* **Listed entries**:
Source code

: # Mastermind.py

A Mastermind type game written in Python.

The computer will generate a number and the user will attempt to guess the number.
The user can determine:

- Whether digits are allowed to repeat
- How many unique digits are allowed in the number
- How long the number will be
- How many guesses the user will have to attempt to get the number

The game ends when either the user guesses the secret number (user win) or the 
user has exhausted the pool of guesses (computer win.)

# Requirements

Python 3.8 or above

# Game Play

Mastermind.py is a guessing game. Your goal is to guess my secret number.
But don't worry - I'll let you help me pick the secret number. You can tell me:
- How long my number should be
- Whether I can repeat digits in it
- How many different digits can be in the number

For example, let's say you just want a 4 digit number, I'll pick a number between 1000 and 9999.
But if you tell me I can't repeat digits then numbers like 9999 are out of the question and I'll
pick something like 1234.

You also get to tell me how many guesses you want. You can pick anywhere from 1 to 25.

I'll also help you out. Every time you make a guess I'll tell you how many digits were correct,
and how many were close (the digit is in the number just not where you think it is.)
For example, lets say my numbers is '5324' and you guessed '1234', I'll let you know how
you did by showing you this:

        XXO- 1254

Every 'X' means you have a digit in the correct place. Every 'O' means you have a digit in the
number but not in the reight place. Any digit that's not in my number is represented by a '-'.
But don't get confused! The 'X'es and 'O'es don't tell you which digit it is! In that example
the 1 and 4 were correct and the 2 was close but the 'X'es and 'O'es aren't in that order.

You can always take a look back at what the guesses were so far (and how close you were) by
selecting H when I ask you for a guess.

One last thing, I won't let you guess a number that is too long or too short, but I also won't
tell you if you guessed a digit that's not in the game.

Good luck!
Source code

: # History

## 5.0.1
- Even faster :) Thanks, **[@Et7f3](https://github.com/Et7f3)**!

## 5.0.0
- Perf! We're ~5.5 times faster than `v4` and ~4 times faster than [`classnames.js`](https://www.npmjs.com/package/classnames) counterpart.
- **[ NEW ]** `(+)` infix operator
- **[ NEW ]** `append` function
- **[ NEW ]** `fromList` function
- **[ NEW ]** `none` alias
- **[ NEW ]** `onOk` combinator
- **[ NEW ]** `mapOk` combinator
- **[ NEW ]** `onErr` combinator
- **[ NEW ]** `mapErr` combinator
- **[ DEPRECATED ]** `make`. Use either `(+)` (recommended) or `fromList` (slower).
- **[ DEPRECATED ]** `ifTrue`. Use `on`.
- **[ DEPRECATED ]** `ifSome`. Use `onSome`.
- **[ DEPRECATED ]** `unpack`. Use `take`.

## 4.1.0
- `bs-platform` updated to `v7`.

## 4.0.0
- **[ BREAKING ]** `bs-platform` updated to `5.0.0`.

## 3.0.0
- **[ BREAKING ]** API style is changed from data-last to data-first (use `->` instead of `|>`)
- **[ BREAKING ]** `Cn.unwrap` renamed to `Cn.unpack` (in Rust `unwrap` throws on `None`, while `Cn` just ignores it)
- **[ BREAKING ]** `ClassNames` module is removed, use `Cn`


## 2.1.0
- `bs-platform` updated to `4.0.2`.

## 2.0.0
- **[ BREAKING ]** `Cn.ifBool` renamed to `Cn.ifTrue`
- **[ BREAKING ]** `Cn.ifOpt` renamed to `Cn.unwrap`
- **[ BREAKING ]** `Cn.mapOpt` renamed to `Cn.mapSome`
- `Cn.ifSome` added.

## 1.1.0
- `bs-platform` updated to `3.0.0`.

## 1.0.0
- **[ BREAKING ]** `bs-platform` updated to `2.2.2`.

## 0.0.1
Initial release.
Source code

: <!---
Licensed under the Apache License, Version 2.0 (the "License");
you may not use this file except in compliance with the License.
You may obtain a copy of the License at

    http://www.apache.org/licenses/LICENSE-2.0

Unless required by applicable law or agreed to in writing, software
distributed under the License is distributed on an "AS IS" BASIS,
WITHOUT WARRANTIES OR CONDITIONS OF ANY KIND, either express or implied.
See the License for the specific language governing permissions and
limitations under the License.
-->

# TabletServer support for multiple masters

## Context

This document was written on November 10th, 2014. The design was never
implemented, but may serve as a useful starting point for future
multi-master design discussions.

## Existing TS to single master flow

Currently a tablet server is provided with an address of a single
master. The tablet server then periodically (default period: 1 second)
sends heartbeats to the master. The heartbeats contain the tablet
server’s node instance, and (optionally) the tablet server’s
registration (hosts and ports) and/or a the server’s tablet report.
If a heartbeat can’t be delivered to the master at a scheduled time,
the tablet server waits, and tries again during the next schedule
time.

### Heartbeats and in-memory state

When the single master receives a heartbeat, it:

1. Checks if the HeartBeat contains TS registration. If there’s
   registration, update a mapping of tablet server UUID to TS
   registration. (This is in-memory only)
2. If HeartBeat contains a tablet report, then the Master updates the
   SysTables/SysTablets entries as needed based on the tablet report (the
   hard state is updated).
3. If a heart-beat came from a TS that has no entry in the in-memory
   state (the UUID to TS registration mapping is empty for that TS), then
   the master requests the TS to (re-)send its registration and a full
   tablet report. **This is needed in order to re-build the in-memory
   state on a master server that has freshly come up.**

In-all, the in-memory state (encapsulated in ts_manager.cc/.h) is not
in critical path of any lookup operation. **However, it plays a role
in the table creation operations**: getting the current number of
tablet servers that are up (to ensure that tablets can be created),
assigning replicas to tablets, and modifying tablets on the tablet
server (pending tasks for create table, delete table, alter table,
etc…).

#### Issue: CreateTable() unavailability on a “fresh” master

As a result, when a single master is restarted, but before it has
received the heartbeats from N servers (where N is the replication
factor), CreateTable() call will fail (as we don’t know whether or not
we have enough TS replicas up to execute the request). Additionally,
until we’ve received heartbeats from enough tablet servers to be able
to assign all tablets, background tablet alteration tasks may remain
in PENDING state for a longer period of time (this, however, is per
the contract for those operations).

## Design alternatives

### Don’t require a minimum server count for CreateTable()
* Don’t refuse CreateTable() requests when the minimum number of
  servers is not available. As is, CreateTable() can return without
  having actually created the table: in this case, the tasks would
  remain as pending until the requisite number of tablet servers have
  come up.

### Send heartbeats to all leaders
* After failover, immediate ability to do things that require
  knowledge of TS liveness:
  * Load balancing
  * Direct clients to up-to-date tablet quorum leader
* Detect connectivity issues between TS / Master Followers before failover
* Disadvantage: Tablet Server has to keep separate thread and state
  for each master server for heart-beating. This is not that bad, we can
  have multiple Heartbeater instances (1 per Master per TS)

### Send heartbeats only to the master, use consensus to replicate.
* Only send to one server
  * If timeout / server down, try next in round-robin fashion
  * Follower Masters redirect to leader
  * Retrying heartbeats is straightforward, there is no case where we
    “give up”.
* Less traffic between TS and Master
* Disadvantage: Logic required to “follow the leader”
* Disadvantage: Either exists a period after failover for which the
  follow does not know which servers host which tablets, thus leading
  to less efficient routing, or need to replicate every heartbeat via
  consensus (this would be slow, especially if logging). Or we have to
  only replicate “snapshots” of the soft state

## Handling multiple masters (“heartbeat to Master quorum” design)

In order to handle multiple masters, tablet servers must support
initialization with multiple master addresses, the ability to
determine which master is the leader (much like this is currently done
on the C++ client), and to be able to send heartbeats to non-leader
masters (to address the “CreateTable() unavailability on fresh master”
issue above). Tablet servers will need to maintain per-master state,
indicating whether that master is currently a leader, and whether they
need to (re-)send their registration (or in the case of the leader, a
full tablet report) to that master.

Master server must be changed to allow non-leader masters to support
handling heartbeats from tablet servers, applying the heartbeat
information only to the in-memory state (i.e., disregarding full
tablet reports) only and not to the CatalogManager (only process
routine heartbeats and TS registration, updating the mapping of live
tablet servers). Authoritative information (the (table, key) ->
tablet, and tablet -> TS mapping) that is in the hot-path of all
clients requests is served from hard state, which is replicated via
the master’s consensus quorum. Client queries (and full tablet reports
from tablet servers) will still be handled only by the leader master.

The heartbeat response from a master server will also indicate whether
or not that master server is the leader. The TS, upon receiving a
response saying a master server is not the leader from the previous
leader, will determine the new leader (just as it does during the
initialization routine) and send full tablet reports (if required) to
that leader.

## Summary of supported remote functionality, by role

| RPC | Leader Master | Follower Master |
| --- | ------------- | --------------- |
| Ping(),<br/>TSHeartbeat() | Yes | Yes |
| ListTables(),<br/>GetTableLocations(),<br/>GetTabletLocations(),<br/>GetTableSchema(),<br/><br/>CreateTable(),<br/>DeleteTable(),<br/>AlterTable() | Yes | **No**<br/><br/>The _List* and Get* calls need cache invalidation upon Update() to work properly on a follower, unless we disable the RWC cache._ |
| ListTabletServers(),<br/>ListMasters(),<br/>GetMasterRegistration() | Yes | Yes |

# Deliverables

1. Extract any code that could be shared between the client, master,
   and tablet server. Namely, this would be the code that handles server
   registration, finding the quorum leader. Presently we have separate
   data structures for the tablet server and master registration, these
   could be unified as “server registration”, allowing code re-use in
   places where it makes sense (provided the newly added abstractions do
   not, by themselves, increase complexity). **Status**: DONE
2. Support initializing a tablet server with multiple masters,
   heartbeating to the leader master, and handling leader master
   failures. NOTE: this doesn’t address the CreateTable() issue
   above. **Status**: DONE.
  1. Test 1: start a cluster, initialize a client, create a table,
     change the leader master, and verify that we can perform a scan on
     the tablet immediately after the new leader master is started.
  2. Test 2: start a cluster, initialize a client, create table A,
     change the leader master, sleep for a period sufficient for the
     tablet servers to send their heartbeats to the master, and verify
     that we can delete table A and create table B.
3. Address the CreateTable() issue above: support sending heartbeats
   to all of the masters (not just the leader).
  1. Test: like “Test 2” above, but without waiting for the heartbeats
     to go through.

* **Exercise aim**: With no other words, state how many lines above hold the word "Python".

* **Expected output**: 2